> _Work instruction_
Among the entries below, count the lines that contain the word "Coccinellidae". Respond with the count only.

*** Opening of Task data ***

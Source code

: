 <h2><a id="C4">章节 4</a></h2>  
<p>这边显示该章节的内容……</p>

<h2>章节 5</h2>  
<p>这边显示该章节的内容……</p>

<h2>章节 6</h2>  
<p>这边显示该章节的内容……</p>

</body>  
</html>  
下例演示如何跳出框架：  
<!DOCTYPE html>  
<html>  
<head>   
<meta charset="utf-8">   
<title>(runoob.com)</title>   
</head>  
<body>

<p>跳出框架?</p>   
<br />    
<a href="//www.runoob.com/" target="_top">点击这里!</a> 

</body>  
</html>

*** Close of Task data ***
*** Opening of Task data ***

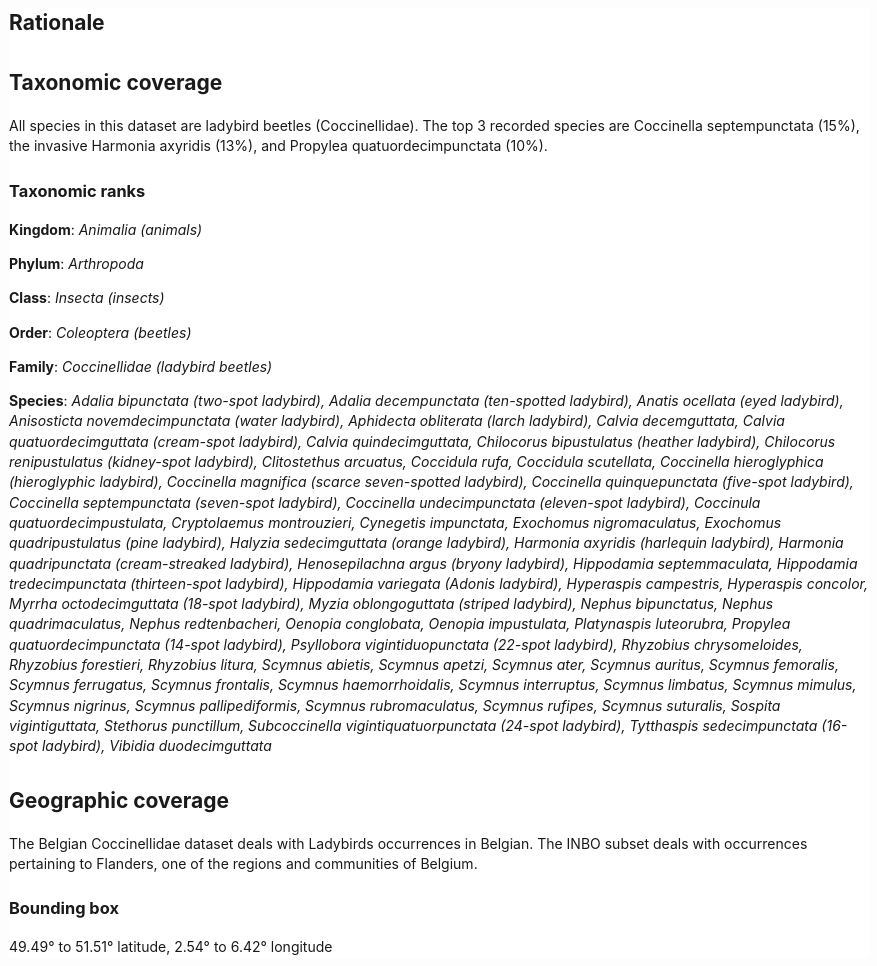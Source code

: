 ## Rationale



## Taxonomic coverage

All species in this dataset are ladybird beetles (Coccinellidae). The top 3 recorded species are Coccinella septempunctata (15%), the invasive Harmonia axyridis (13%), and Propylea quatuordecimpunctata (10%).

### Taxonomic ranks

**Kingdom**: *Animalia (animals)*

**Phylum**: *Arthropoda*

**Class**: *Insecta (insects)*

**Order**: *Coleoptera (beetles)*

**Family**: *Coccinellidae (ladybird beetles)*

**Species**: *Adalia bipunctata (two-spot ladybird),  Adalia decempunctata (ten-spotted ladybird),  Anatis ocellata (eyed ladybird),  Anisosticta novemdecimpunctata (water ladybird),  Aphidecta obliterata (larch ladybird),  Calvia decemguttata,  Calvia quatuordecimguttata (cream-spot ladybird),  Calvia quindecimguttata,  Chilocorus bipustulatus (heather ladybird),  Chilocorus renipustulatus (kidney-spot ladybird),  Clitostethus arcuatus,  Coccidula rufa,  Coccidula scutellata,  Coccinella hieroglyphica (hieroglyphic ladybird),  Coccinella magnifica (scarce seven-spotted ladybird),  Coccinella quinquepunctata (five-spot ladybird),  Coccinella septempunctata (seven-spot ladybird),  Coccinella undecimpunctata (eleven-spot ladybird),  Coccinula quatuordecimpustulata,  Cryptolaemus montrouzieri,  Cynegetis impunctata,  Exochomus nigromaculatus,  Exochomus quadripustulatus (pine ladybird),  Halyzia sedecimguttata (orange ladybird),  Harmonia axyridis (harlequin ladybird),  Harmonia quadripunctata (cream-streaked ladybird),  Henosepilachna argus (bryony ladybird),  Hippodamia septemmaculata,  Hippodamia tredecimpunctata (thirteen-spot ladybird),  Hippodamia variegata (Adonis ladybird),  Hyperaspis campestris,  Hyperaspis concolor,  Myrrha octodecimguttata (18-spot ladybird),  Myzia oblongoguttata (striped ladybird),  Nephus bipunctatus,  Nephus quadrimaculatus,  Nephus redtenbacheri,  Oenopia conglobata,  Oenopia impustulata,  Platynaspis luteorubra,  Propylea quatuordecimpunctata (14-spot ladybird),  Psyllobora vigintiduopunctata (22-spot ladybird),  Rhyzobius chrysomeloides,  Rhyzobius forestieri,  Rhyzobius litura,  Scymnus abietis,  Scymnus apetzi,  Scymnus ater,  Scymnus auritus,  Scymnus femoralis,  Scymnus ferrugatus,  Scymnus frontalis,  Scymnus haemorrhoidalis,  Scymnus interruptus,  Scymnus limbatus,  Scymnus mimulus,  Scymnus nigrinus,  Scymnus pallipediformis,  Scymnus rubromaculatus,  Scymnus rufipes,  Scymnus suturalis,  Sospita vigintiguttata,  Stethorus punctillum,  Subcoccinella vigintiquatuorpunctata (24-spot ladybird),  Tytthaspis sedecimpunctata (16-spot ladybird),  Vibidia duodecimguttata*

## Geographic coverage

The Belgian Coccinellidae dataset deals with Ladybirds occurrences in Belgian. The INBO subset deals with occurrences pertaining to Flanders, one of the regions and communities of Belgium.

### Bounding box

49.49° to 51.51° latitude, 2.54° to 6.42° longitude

*** Close of Task data ***

> _Expected answer_
3